Nota: Viemos para Porto Alegre em dezembro/65 e, ainda uma vez, (ano 76), erguemos uma bela fogueira para São João, inclusive, com carrapicho - na frente de nossa casa.
Abração reminiscente para todos!
JJ!

Vera Luiza disse...

Vaz, olha que lindo ver um texto "desatar" os laços da memória do pessoal!!Saudade, lembranças, algumas dores,informações... Tudo recheado de detalhes para enfeitar, como "bandeirinhas", as páginas do blog! Abraço a todos!

Hamilton Caio Vaz disse...

Gerson, a gurizada daquela época não associava a fogueira com as religiões, todos participavam da festa. E como o Vaz já falou no post anterior, a tradição das fogueiras já existia desde tempos antigos, foi adotada como festa dos santos em épocas mais modernas. Era uma festa pagã. No teu tempo de guri, a tradição já tinha se perdido.

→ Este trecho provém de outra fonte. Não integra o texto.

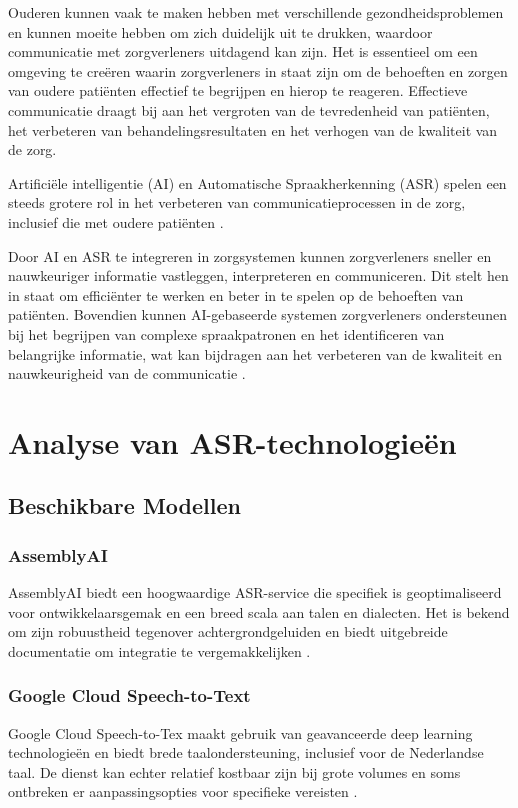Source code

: Ouderen kunnen vaak te maken hebben met verschillende gezondheidsproblemen en kunnen moeite hebben om zich duidelijk uit te drukken, waardoor communicatie met zorgverleners uitdagend kan zijn. Het is essentieel om een ​​omgeving te creëren waarin zorgverleners in staat zijn om de behoeften en zorgen van oudere patiënten effectief te begrijpen en hierop te reageren. Effectieve communicatie draagt bij aan het vergroten van de tevredenheid van patiënten, het verbeteren van behandelingsresultaten en het verhogen van de kwaliteit van de zorg.

Artificiële intelligentie (AI) en Automatische Spraakherkenning (ASR) spelen een steeds grotere rol in het verbeteren van communicatieprocessen in de zorg, inclusief die met oudere patiënten \autocite{patel2019}. 

Door AI en ASR te integreren in zorgsystemen kunnen zorgverleners sneller en nauwkeuriger informatie vastleggen, interpreteren en communiceren. Dit stelt hen in staat om efficiënter te werken en beter in te spelen op de behoeften van patiënten. Bovendien kunnen AI-gebaseerde systemen zorgverleners ondersteunen bij het begrijpen van complexe spraakpatronen en het identificeren van belangrijke informatie, wat kan bijdragen aan het verbeteren van de kwaliteit en nauwkeurigheid van de communicatie \autocite{patel2019}. 
\section{Analyse van ASR-technologieën}

\subsection{Beschikbare Modellen}

\subsubsection{AssemblyAI}
AssemblyAI biedt een hoogwaardige ASR-service die specifiek is geoptimaliseerd voor ontwikkelaarsgemak en een breed scala aan talen en dialecten. Het is bekend om zijn robuustheid tegenover achtergrondgeluiden en biedt uitgebreide documentatie om integratie te vergemakkelijken \autocite{assemblyai2024}.

\subsubsection{Google Cloud Speech-to-Text }
Google Cloud Speech-to-Tex maakt gebruik van geavanceerde deep learning technologieën en biedt brede taalondersteuning, inclusief voor de Nederlandse taal. De dienst kan echter relatief kostbaar zijn bij grote volumes en soms ontbreken er aanpassingsopties voor specifieke vereisten \autocite{googleasr2024}.

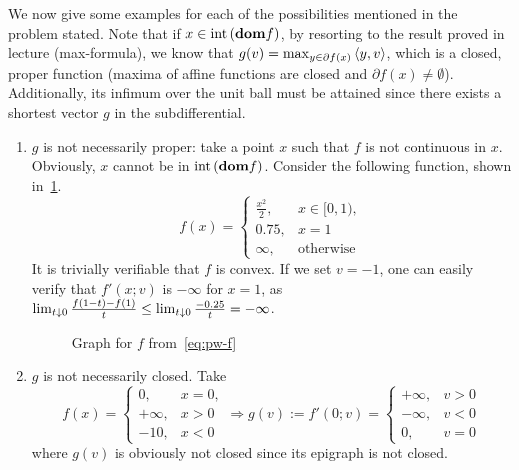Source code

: \documentclass[10pt]{article}
\begin{document}
\begin{Exercise}
    We now give some examples for each of the possibilities mentioned in the
    problem stated. Note that if $x \in \mathrm{int}\left( \textbf{dom} f \right)$, by resorting to the
    result proved in lecture (max-formula), we know that $g(v) =
    \max_{y \in \partial f(x)} \left\langle y, v \right\rangle$, which is a closed, proper function
    (maxima of affine functions are closed and $\partial f(x)
    \neq \emptyset$). Additionally, its infimum over the unit ball must be
    attained since there exists a shortest vector $g$ in the subdifferential.
    \begin{enumerate}
    \item $g$ is not necessarily proper: take a point $x$ such that $f$ is not
    continuous in $x$. Obviously, $x$ cannot be in $\mathrm{int}\left( \textbf{dom} f \right)$. Consider
    the following function, shown in~\cref{fig:pw-f}.
    \begin{equation}
        f(x) = \begin{cases}
            \frac{x^2}{2}, & x \in [0, 1), \\
            0.75, & x = 1 \\
            \infty, & \text{otherwise}
        \end{cases}
        \label{eq:pw-f}
    \end{equation}
    It is trivially verifiable that $f$ is convex. If we set $v = -1$, one can
    easily verify that $f'(x; v)$ is $-\infty$ for $x = 1$, as $\lim_{t \downarrow 0}
    \frac{f(1 - t) - f(1)}{t} \leq \lim_{t \downarrow 0} \frac{-0.25}{t} = -\infty$.
    \begin{figure}[h]
        \centering
        \caption{Graph for $f$ from~\cref{eq:pw-f}}
        \label{fig:pw-f}
    \end{figure}
    \item $g$ is not necessarily closed. Take
        \[
            f(x) = \begin{cases}
                0, & x = 0, \\
                +\infty, & x > 0 \\
                -10, & x < 0
            \end{cases} \Rightarrow
            g(v) := f'(0; v) = \begin{cases}
                +\infty, & v > 0 \\
                -\infty, & v < 0 \\
                0, & v = 0
            \end{cases}
        \]
        where $g(v)$ is obviously not closed since its epigraph is not closed.
    \end{enumerate}
\end{Exercise}
\end{document}
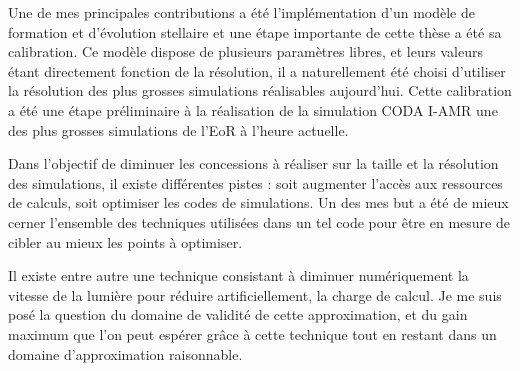 Une de mes principales contributions a été l'implémentation d'un modèle de formation et d'évolution stellaire et une étape importante de cette thèse a été sa calibration.
Ce modèle dispose de plusieurs paramètres libres, et leurs valeurs étant directement fonction de la résolution, il a naturellement été choisi d'utiliser la résolution des plus grosses simulations réalisables aujourd'hui.
Cette calibration a été une étape préliminaire à la réalisation de la simulation CODA I-AMR une des plus grosses simulations de l'\ac{EoR} à l'heure actuelle.


Dans l'objectif de diminuer les concessions à réaliser sur la taille et la résolution des simulations, il existe différentes pistes : soit augmenter l'accès aux ressources de calculs, soit optimiser les codes de simulations.
Un des mes but a été de mieux cerner l'ensemble des techniques utilisées dans un tel code pour être en mesure de cibler au mieux les points à optimiser.

Il existe entre autre une technique consistant à diminuer numériquement la vitesse de la lumière pour réduire artificiellement, la charge de calcul.
Je me suis posé la question du domaine de validité de cette approximation, et du gain maximum que l'on peut espérer grâce à cette technique tout en restant dans un domaine d'approximation raisonnable.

Hamilton Caio Vaz disse...

A chirca era muito prática para fazer uma fogueira. Era cortada com raiz e depois de seca estava pronta para o uso. Essa planta, na forma de uma grande vassoura, com mais de um metro de comprimento, era arrumada em camadas sucessivas, cada vez com um diâmetro menor, fazendo uma pirâmide, tendo um mastro de galho seco de árvore no centro, servindo de esteio para essa “arquitetura”. Após, era só esperar o anoitecer e atiçar o fogo. As raízes grossas da planta ajudam a prolongar o tempo de duração da fogueira.